A prayer taught by Christ (Luke 11:2-4; Matthew 6:9-15) and therefore the most revered and oft-used formula of the Christian religion, frequent in Liturgy. The strictly correct form is that in use among Catholics, the termination “For thine is the kingdom, and the power and the glory” used by Protestants being an interpolation. It is referred to as the Pater Noster as these are the first two words of the prayer in Latin.
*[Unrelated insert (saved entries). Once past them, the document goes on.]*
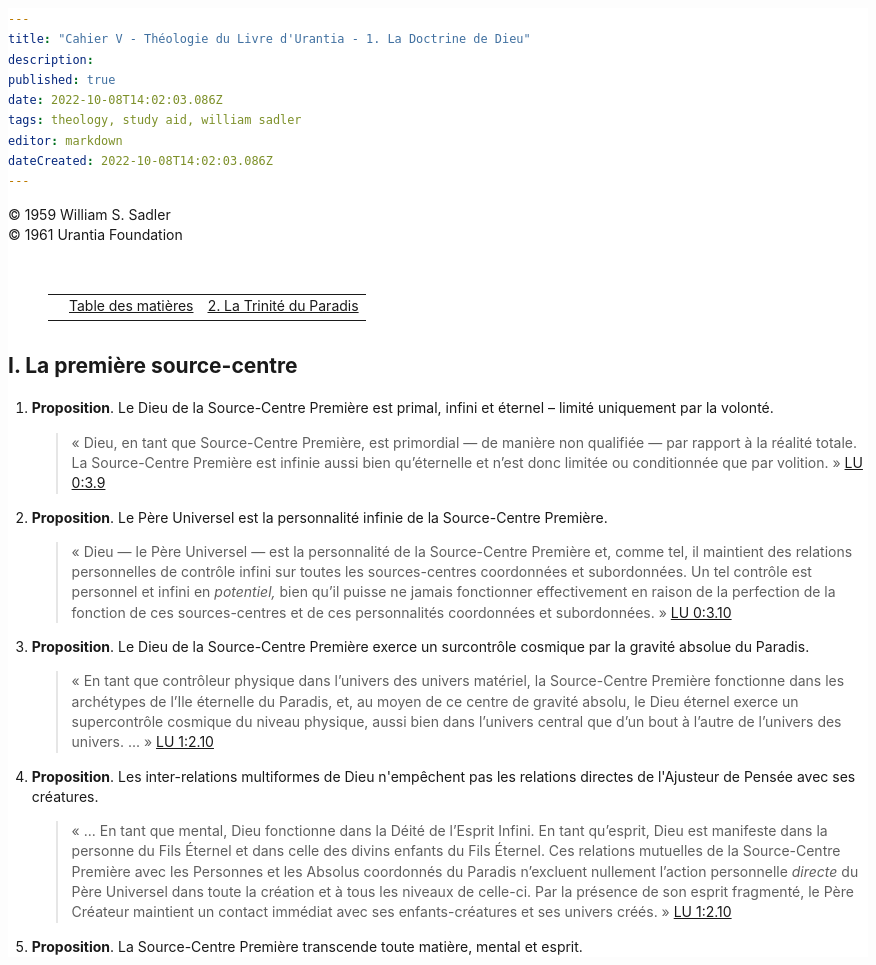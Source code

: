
 ```yaml
---
title: "Cahier V - Théologie du Livre d'Urantia - 1. La Doctrine de Dieu"
description: 
published: true
date: 2022-10-08T14:02:03.086Z
tags: theology, study aid, william sadler
editor: markdown
dateCreated: 2022-10-08T14:02:03.086Z
---
```


<p class="v-card v-sheet theme--light grey lighten-3 px-2">© 1959 William S. Sadler<br>© 1961 Urantia Foundation</p>

<br>

<figure class="table chapter-navigator">
	<table>
		<tbody>
		<tr>
			<td></td>
			<td><a href="/fr/article/William_S_Sadler/Workbook_5_Theology/Index">Table des matières</a></td>
			<td><a href="/fr/article/William_S_Sadler/Workbook_5_Theology/2">2. La Trinité du Paradis</a></td>
		</tr>
		</tbody>
	</table>
</figure>


## I. La première source-centre

1. **Proposition**. Le Dieu de la Source-Centre Première est primal, infini et éternel – limité uniquement par la volonté.
	> « Dieu, en tant que Source-Centre Première, est primordial — de manière non qualifiée — par rapport à la réalité totale. La Source-Centre Première est infinie aussi bien qu’éternelle et n’est donc limitée ou conditionnée que par volition. » <a id="s30_244"></a>[LU 0:3.9](/fr/The_Urantia_Book/0#p3_9)
2. **Proposition**. Le Père Universel est la personnalité infinie de la Source-Centre Première.
	> « Dieu — le Père Universel — est la personnalité de la Source-Centre Première et, comme tel, il maintient des relations personnelles de contrôle infini sur toutes les sources-centres coordonnées et subordonnées. Un tel contrôle est personnel et infini en *potentiel,* bien qu’il puisse ne jamais fonctionner effectivement en raison de la perfection de la fonction de ces sources-centres et de ces personnalités coordonnées et subordonnées. » <a id="s32_445"></a>[LU 0:3.10](/fr/The_Urantia_Book/0#p3_10)
3. **Proposition**. Le Dieu de la Source-Centre Première exerce un surcontrôle cosmique par la gravité absolue du Paradis.
	> « En tant que contrôleur physique dans l’univers des univers matériel, la Source-Centre Première fonctionne dans les archétypes de l’Ile éternelle du Paradis, et, au moyen de ce centre de gravité absolu, le Dieu éternel exerce un supercontrôle cosmique du niveau physique, aussi bien dans l’univers central que d’un bout à l’autre de l’univers des univers. ... » <a id="s34_366"></a>[LU 1:2.10](/fr/The_Urantia_Book/1#p2_10)
4. **Proposition**. Les inter-relations multiformes de Dieu n'empêchent pas les relations directes de l'Ajusteur de Pensée avec ses créatures.
	> « ... En tant que mental, Dieu fonctionne dans la Déité de l’Esprit Infini. En tant qu’esprit, Dieu est manifeste dans la personne du Fils Éternel et dans celle des divins enfants du Fils Éternel. Ces relations mutuelles de la Source-Centre Première avec les Personnes et les Absolus coordonnés du Paradis n’excluent nullement l’action personnelle *directe* du Père Universel dans toute la création et à tous les niveaux de celle-ci. Par la présence de son esprit fragmenté, le Père Créateur maintient un contact immédiat avec ses enfants-créatures et ses univers créés. » <a id="s36_576"></a>[LU 1:2.10](/fr/The_Urantia_Book/1#p2_10)
5. **Proposition**. La Source-Centre Première transcende toute matière, mental et esprit.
Fuente: New Catholic Dictionary

Pater Noster

Although the Latin term oratio dominica is of early date, the phrase “Lord’s Prayer” does not seem to have been generally familiar in England before the Reformation. During the Middle Ages the “Our Father” was always said in Latin, even by the uneducated. Hence it was then most commonly known as the Pater noster. The name “Lord’s prayer” attaches to it not because Jesus Christ used the prayer Himself (for to ask forgiveness of sin would have implied the acknowledgment of guilt) but because He taught it to His disciples. Many points of interest are suggested by the history and employment of the Our Father. With regard to the English text now in use among Catholics, we may note that this is derived not from the Rheims Testament but from a version imposed upon England in the reign of Henry VIII, and employed in the 1549 and 1552 editions of the “Book of Common Prayer”. From this our present Catholic text differs only in two very slight particulars: “Which art” has been modernized into “who art”, and “in earth” into “on earth”. The version itself, which accords pretty closely with the translation in Tyndale’s New Testament, no doubt owed its general acceptance to an ordinance of 1541 according to which “his Grace perceiving now the great diversity of the translations (of the Pater noster etc.) hath willed them all to be taken up, and instead of them hath caused an uniform translation of the said Pater noster, Ave, Creed, etc. to be set forth, willing all his loving subjects to learn and use the same and straitly commanding all parsons, vicars and curates to read and teach the same to their parishioners”. As a result the version in question became universally familiar to the nation, and though the Rheims Testament, in 1581, and King James’s translators, in 1611, provided somewhat different renderings of Matthew 6:9-13, the older form was retained for their prayers both by Protestants and Catholics alike.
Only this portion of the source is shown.